Legal Issues in Fundamental Rights Enforcement and Covid-19
Fundamental human rights are rights which upon actual breach or threat of breach are enforceable in the court, as such fundamental human rights are rights that have constitution backing. By virtue of Chapter IV of 1999 Constitution of Nigeria, fundamental human rights are viewed as inherent in every human and given priority above any other rights available to human beings. Compared to the rights provided for in Chapter II of the Constitution, Fundamental human rights are justiciable and enforceable.
Below are some of the challenges of enforcing fundamental human rights:
- Misuse or abuse of power
- Poverty: this is one of the challenges of enforcing Fundamental Human Rights. Reason being that a good number of Nigerians are living in abject poverty, thus how can they enforce their rights when they are unable to afford basic necessities of life.
- Closure of courts due to lockdown: access to justice was also impacted as the courts were indefinitely closed. As such, this was indeed a huge challenge to masses who had the means of enforcing their fundamental rights.
The Legality of the Lockdown/Curfew Enforcement
The Nigeria Constitution is a grundnorm, as such the supremacy of the Constitution of the Federal Republic of Nigeria (CFRN) 1999 (as amended) is sacrosanct. Section 14(2)(b) states that “the security and welfare of the people shall be the primary purpose of government.”
As a follow up to his speech, on 30th March, 2020 the president of Nigeria signed the Covid-19 Regulation 2020, which was made in pursuant to the Quarantine Act (CAP Q2 LFN 2004). The ACT states as follows “an Act to provide for and regulate the imposition of quarantine and to make other provisions for preventing the introduction into and spread in Nigeria, and the transmission from Nigeria, of dangerous infectious diseases.”

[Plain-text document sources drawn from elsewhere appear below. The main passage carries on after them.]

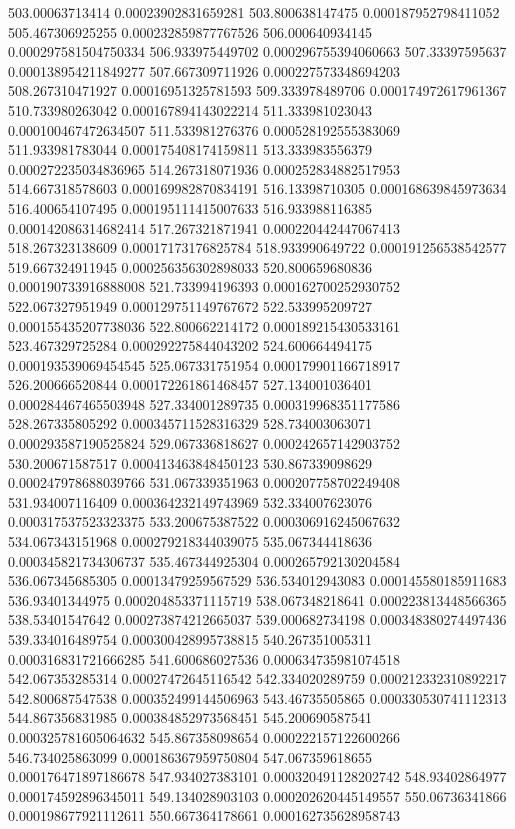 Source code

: {503.00063713414 0.00023902831659281
503.800638147475 0.000187952798411052
505.467306925255 0.000232859877767526
506.000640934145 0.000297581504750334
506.933975449702 0.000296755394060663
507.33397595637 0.000138954211849277
507.667309711926 0.000227573348694203
508.267310471927 0.00016951325781593
509.333978489706 0.000174972617961367
510.733980263042 0.000167894143022214
511.333981023043 0.000100467472634507
511.533981276376 0.000528192555383069
511.933981783044 0.000175408174159811
513.333983556379 0.000272235034836965
514.267318071936 0.000252834882517953
514.667318578603 0.000169982870834191
516.13398710305 0.000168639845973634
516.400654107495 0.000195111415007633
516.933988116385 0.000142086314682414
517.267321871941 0.000220442447067413
518.267323138609 0.00017173176825784
518.933990649722 0.000191256538542577
519.667324911945 0.000256356302898033
520.800659680836 0.000190733916888008
521.733994196393 0.000162700252930752
522.067327951949 0.000129751149767672
522.533995209727 0.000155435207738036
522.800662214172 0.000189215430533161
523.467329725284 0.000292275844043202
524.600664494175 0.000193539069454545
525.067331751954 0.000179901166718917
526.200666520844 0.000172261861468457
527.134001036401 0.000284467465503948
527.334001289735 0.000319968351177586
528.267335805292 0.000345711528316329
528.734003063071 0.000293587190525824
529.067336818627 0.000242657142903752
530.200671587517 0.000413463848450123
530.867339098629 0.000247978688039766
531.067339351963 0.000207758702249408
531.934007116409 0.000364232149743969
532.334007623076 0.000317537523323375
533.200675387522 0.000306916245067632
534.067343151968 0.000279218344039075
535.067344418636 0.000345821734306737
535.467344925304 0.000265792130204584
536.067345685305 0.00013479259567529
536.534012943083 0.000145580185911683
536.93401344975 0.000204853371115719
538.067348218641 0.000223813448566365
538.53401547642 0.000273874212665037
539.000682734198 0.000348380274497436
539.334016489754 0.000300428995738815
540.267351005311 0.000316831721666285
541.600686027536 0.000634735981074518
542.067353285314 0.00027472645116542
542.334020289759 0.000212332310892217
542.800687547538 0.000352499144506963
543.46735505865 0.000330530741112313
544.867356831985 0.000384852973568451
545.200690587541 0.000325781605064632
545.867358098654 0.000222157122600266
546.734025863099 0.000186367959750804
547.067359618655 0.000176471897186678
547.934027383101 0.000320491128202742
548.93402864977 0.000174592896345011
549.134028903103 0.000202620445149557
550.06736341866 0.000198677921112611
550.667364178661 0.000162735628958743
}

In other words, the purpose of the Act was not only to impose quarantine but also to ensure the prevention of dangerous infectious diseases into and out of Nigeria. Going further, even if covid-19 wasn’t expressly stated as one of the dangerous diseases listed in the Act, it however falls under the meaning of dangerous diseases under the Act. Because it is an infectious disease with a contagious nature, and when this Act was made who could have foreseen that a disease like Covid-19 was ever going to exist.
Another law that gives legal backing to the enforcement of Covid-19 Lockdown/Curfew is the 1999 Constitution of Nigeria particularly the provisions of section 305 of the 1999 Constitution of Nigeria. It gives government the right to declare curfew in emergency situations or when there is an enormous threat to national security or threat to lives.
Thus, does COVID-19 pandemic come within the definition of Section 305 (d)’s clear and present danger of an actual breakdown of public order and public safety in the Federation or any part thereof, requiring extraordinary measures to avert such danger? The declaration of covid-19 as a global pandemic by the WHO establishes the fact that covid-19 is a grave and great threat to lives as well as to economic and social wellbeing of everyone around the world.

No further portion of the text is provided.